Mam 23 lata, 164cm wzrostu i ważę 555 kilo. Postanowiłam troche schudnąć i w tym celu od początku stycznia codziennie jeżdżę na rowerku stacjonarnym. Co drugi jeżdżę około godziny z prędkościa ok. 35 km/h, przy 4 poziomie obciążenia(rower posiada 8 poziomów). Tętno utrzymuję około 130.
W pozostałe dni trening wynosi 35 minut i wygląda w ten sposób że po 20 minutach wprowadzam około 7 minut jazdy o zróżnicowanej intensywności(15 sekund bardzo szybko, następne 15 powrót do pierwotnej prędkości).
Nie wiem czy cos robie zle ale jak na razie nie ma prawie zadnej zmiany.
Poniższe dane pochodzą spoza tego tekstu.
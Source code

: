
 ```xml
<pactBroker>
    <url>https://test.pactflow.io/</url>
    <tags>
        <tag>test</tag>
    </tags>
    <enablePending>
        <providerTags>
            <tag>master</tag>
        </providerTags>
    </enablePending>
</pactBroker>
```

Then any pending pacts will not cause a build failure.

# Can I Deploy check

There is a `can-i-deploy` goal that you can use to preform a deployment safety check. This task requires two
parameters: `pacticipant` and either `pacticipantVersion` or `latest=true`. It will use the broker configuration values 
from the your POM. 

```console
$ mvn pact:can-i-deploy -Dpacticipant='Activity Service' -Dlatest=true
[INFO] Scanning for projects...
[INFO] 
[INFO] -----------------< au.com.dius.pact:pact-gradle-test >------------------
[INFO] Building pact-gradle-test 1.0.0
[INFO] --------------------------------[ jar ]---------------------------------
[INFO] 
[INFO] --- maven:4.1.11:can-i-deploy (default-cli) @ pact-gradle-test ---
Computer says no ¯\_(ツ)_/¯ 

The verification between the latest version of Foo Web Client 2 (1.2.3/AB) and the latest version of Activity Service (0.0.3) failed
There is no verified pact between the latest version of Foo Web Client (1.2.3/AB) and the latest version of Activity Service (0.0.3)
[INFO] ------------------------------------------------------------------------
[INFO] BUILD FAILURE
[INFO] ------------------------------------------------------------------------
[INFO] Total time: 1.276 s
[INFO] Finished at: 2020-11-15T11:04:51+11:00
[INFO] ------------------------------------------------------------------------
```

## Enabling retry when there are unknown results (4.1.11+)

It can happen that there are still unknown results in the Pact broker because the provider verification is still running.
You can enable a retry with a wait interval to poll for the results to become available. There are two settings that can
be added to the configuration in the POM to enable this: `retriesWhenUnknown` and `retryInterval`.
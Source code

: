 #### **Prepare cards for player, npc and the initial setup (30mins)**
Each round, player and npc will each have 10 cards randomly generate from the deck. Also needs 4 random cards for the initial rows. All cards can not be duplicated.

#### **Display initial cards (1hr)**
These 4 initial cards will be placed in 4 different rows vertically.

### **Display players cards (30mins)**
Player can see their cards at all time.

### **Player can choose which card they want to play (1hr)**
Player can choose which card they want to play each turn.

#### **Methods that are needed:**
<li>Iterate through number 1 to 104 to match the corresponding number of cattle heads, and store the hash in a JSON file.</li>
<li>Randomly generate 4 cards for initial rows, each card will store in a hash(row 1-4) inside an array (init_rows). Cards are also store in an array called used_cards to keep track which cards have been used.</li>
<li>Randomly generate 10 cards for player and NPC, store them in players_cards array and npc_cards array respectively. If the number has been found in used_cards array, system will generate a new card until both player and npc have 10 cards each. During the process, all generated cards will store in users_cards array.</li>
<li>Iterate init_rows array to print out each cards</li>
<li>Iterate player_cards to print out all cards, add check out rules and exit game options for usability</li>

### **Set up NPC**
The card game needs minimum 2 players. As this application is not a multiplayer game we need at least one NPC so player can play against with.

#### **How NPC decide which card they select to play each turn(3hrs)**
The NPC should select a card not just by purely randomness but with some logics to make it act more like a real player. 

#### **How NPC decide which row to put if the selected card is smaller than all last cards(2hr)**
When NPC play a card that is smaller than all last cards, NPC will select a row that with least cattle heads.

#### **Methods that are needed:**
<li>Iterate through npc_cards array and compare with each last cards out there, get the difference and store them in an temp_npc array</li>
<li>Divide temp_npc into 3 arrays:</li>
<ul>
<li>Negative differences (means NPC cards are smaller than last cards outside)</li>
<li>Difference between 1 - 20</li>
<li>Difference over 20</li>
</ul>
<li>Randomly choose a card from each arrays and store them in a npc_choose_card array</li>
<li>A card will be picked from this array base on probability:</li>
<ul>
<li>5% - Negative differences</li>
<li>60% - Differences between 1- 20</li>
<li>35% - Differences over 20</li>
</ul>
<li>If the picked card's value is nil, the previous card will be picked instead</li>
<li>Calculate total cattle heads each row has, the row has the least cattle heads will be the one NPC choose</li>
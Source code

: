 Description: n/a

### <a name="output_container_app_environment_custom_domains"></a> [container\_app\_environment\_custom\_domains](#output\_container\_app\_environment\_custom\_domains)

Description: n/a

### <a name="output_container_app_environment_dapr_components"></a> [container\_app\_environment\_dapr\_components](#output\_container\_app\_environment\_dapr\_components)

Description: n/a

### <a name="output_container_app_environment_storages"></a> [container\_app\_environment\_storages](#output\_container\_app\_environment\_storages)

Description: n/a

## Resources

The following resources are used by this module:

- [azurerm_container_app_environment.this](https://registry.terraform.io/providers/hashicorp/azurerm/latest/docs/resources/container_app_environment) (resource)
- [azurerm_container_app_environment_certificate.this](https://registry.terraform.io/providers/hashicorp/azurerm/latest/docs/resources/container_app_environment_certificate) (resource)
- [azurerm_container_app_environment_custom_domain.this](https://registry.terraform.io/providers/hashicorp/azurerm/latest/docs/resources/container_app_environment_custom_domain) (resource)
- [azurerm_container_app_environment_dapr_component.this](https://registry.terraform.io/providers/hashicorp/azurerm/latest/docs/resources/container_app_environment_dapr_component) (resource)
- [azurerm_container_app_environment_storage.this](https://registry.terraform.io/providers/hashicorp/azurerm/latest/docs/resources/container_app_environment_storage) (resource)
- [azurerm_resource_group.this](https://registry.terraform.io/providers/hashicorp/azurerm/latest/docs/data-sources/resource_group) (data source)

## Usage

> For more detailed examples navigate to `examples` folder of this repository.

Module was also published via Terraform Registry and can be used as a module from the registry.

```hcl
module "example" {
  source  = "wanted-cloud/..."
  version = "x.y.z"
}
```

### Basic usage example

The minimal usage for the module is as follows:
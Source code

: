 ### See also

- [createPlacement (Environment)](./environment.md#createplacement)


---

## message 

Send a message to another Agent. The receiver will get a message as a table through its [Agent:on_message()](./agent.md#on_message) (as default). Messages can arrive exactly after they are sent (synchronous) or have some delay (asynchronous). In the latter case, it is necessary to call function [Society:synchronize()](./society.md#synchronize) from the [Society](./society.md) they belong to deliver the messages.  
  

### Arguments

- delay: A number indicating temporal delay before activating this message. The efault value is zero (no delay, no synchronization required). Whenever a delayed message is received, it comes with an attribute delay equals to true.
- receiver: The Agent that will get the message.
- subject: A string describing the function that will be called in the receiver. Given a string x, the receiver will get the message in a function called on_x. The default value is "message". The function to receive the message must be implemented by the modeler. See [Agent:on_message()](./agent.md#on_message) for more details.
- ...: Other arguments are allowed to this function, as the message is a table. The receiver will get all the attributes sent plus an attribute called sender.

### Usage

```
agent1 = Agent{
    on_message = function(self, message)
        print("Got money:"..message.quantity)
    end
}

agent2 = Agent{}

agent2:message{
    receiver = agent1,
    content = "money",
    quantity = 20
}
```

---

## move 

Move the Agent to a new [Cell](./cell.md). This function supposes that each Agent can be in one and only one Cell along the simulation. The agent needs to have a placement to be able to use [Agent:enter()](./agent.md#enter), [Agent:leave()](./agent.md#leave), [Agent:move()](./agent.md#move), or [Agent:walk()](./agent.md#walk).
Waga jak na razie nie drgnela, jedyne co zauważyłam to około 2 cm mniej w tali(stosuję pas neopranowy).
Mój chłopak twierdzi że powinnam zwiększyć obciążenie, ale przy większym bardzo zwalniam i nie umiem utrzymać tetna powyżej 120, a moje uda poprostu po 10 minutach pękają z bólu.
Jak mam dalej ćwiczyć?? Zwiększyć obciążenie, czy też ćwiczyć tak jak ćwiczyłam??